Three Years Without God (Tatlong Taong Walang Diyos, Mario O'Hara)

Two women

Last October my mother died.

Which to the world at large may not mean much. But it was with her in mind that I saw the digitally restored version of Mario O'Hara's Tatlong Taong Walang Diyos (Three Years Without God, 1976), recently released on iTunes.

Not an inappropriate choice. I was in a dark mood and the film--well the title says it all: three years so awful the people felt abandoned by God. 

(Warning! Story details and plot twists discussed)

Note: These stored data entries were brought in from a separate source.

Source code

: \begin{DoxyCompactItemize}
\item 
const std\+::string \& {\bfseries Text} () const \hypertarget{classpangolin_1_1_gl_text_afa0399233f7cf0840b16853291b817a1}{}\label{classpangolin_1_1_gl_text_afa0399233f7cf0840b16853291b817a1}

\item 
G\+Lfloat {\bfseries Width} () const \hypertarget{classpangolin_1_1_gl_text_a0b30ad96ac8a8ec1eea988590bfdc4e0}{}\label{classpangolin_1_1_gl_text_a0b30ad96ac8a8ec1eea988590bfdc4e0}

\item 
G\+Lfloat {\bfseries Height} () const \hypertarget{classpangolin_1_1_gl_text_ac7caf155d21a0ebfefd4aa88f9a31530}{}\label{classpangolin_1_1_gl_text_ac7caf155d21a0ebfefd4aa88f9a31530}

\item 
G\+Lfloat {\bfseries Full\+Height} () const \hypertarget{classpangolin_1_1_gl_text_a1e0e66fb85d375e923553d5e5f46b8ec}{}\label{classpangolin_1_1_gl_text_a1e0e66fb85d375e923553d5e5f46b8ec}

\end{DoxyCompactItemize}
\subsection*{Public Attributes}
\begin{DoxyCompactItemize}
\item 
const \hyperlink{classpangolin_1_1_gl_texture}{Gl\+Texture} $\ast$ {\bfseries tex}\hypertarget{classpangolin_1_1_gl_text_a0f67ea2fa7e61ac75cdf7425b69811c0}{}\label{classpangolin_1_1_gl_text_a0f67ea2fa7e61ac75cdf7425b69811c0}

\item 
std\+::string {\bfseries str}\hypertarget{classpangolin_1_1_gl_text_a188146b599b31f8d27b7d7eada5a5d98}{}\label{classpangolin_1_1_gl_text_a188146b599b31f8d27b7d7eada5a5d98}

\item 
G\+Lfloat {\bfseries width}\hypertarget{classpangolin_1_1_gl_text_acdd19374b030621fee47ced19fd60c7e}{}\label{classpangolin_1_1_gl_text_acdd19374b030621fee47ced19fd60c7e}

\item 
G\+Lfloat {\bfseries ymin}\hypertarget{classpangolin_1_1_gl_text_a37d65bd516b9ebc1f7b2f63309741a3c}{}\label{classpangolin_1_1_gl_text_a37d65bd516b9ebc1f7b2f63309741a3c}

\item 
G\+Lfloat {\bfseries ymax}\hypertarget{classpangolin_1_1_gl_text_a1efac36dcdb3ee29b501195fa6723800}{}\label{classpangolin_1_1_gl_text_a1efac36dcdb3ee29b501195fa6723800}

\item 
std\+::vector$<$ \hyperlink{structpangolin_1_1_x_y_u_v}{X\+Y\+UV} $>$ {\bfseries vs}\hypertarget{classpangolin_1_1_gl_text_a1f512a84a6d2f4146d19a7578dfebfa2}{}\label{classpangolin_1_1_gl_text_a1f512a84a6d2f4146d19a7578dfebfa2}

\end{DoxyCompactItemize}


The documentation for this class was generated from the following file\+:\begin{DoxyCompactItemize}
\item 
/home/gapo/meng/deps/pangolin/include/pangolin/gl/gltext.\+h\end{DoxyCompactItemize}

The film opens with the start of World War 2: Rosario (Nora Aunor) is engaged to Crispin (Bembol Roco), who leaves her to fight the Japanese. Japanese officer Masugi (Christopher de Leon) rapes Rosario, leaving her pregnant with two unhappy alternatives: to resist Masugi's offer of marriage and starve with the rest of her fellow Filipinos, or accept the offer and be called a Japanese sympathizer (or worse).

Following her story I realized: Rosario is my mother. Not that my mother experienced war and its horrors or that she was ever caught in an indelicate position between two suitors but this: the world was convinced it was right and she was wrong. And no matter what she did or how much she tried to change things, the world remained convinced it was right and she was still wrong.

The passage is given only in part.